Your last response helps clarify things. My interpretation of much of your previous input was you seemed to be saying that as far as you are concerned maths is the all important factor in cosmology.
I accept maths is important but there are several other things to take into account, some being possibly just as important as maths - maybe even more important (?).
As I said before, my personal thinking is that cosmologists need to take a step back and possibly think less about computer modelling .
I even have some misgivings about more observational data being acquired to feed cosmologists with more data.

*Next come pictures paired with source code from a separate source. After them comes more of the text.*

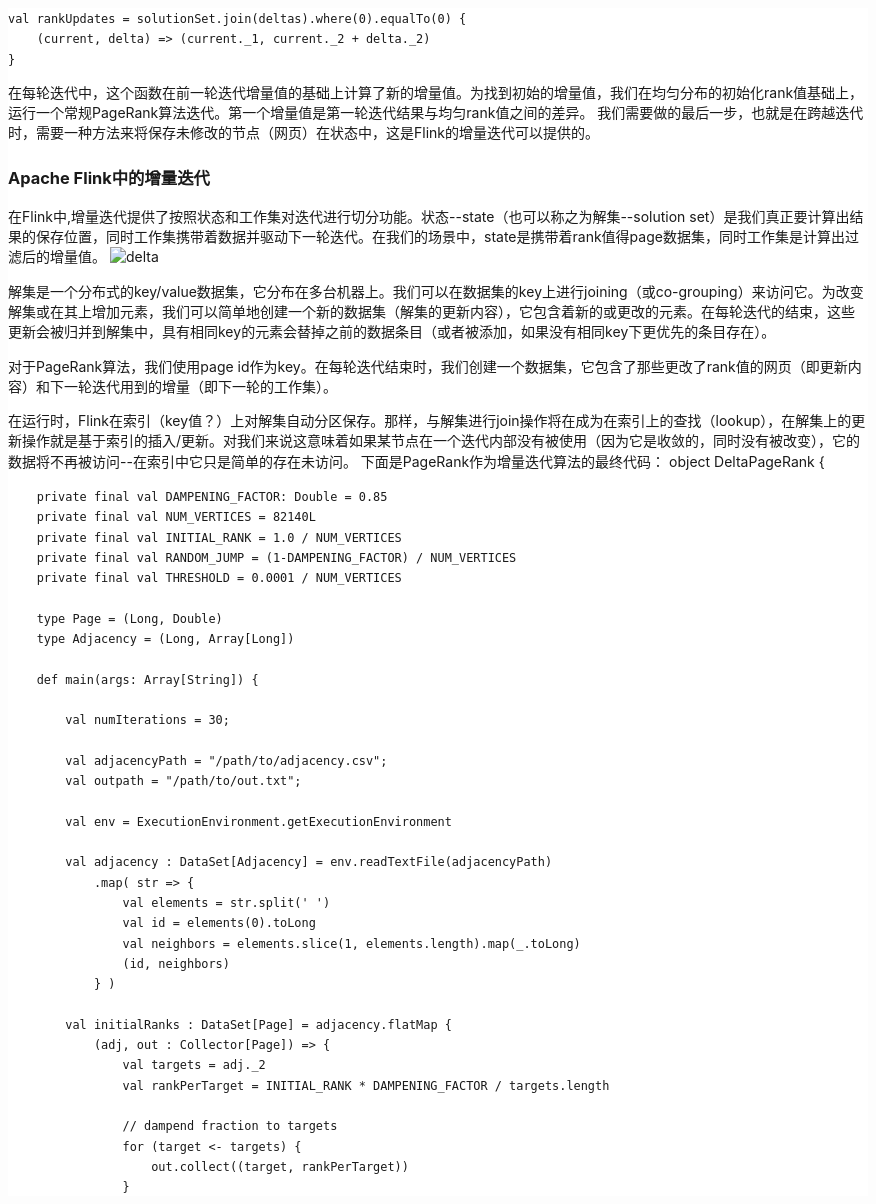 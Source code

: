 	val rankUpdates = solutionSet.join(deltas).where(0).equalTo(0) {
		(current, delta) => (current._1, current._2 + delta._2)
	}


在每轮迭代中，这个函数在前一轮迭代增量值的基础上计算了新的增量值。为找到初始的增量值，我们在均匀分布的初始化rank值基础上，运行一个常规PageRank算法迭代。第一个增量值是第一轮迭代结果与均匀rank值之间的差异。
我们需要做的最后一步，也就是在跨越迭代时，需要一种方法来将保存未修改的节点（网页）在状态中，这是Flink的增量迭代可以提供的。

### Apache Flink中的增量迭代

在Flink中,增量迭代提供了按照状态和工作集对迭代进行切分功能。状态--state（也可以称之为解集--solution set）是我们真正要计算出结果的保存位置，同时工作集携带着数据并驱动下一轮迭代。在我们的场景中，state是携带着rank值得page数据集，同时工作集是计算出过滤后的增量值。
![delta](./pics/delta-iterations.png)

解集是一个分布式的key/value数据集，它分布在多台机器上。我们可以在数据集的key上进行joining（或co-grouping）来访问它。为改变解集或在其上增加元素，我们可以简单地创建一个新的数据集（解集的更新内容），它包含着新的或更改的元素。在每轮迭代的结束，这些更新会被归并到解集中，具有相同key的元素会替掉之前的数据条目（或者被添加，如果没有相同key下更优先的条目存在）。

对于PageRank算法，我们使用page id作为key。在每轮迭代结束时，我们创建一个数据集，它包含了那些更改了rank值的网页（即更新内容）和下一轮迭代用到的增量（即下一轮的工作集）。

在运行时，Flink在索引（key值？）上对解集自动分区保存。那样，与解集进行join操作将在成为在索引上的查找（lookup），在解集上的更新操作就是基于索引的插入/更新。对我们来说这意味着如果某节点在一个迭代内部没有被使用（因为它是收敛的，同时没有被改变），它的数据将不再被访问--在索引中它只是简单的存在未访问。
下面是PageRank作为增量迭代算法的最终代码：
	object DeltaPageRank {

		private final val DAMPENING_FACTOR: Double = 0.85
		private final val NUM_VERTICES = 82140L
		private final val INITIAL_RANK = 1.0 / NUM_VERTICES
		private final val RANDOM_JUMP = (1-DAMPENING_FACTOR) / NUM_VERTICES
		private final val THRESHOLD = 0.0001 / NUM_VERTICES
  
		type Page = (Long, Double)
		type Adjacency = (Long, Array[Long])
  
		def main(args: Array[String]) {

			val numIterations = 30;
  
			val adjacencyPath = "/path/to/adjacency.csv";
			val outpath = "/path/to/out.txt";
    
			val env = ExecutionEnvironment.getExecutionEnvironment
    
			val adjacency : DataSet[Adjacency] = env.readTextFile(adjacencyPath)
      			.map( str => { 
					val elements = str.split(' ')
					val id = elements(0).toLong
					val neighbors = elements.slice(1, elements.length).map(_.toLong)
					(id, neighbors)
				} )
          
			val initialRanks : DataSet[Page] = adjacency.flatMap {
				(adj, out : Collector[Page]) => {
					val targets = adj._2
					val rankPerTarget = INITIAL_RANK * DAMPENING_FACTOR / targets.length
      
					// dampend fraction to targets
					for (target <- targets) {
						out.collect((target, rankPerTarget))
					}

I might be being unfair but my feeling is that in the fairly recent past astronomers in general (not just cosmologists) have been collecting more data about a variety of things than they can fully analise. Possibly they jumped from one project to another too quickly.
Of course I can see another side to the argument analising data to the extreme can sometimes be counterproductive (law of dimminishing returns). I recall Newton's frustration with Flamsteed (I think it was ?) holding back publication of some results awaiting perfection.
I didn't see all the most recent Horizon prog, unfortunately I sa less than half of it. However, the final bit about German scientists apparently trying to enable humans to develope an extra sense (eg using the Earth's magnetic field to navigate) left me a bit uneasy. The young scientist on the programme seemed to assume that the possible ability of humans being able to create a evolutionary change in humankind would be a good thing - I'm not so sure myself. Whatever, that's hardly related to astronomy, so probably not suitable for discussion now.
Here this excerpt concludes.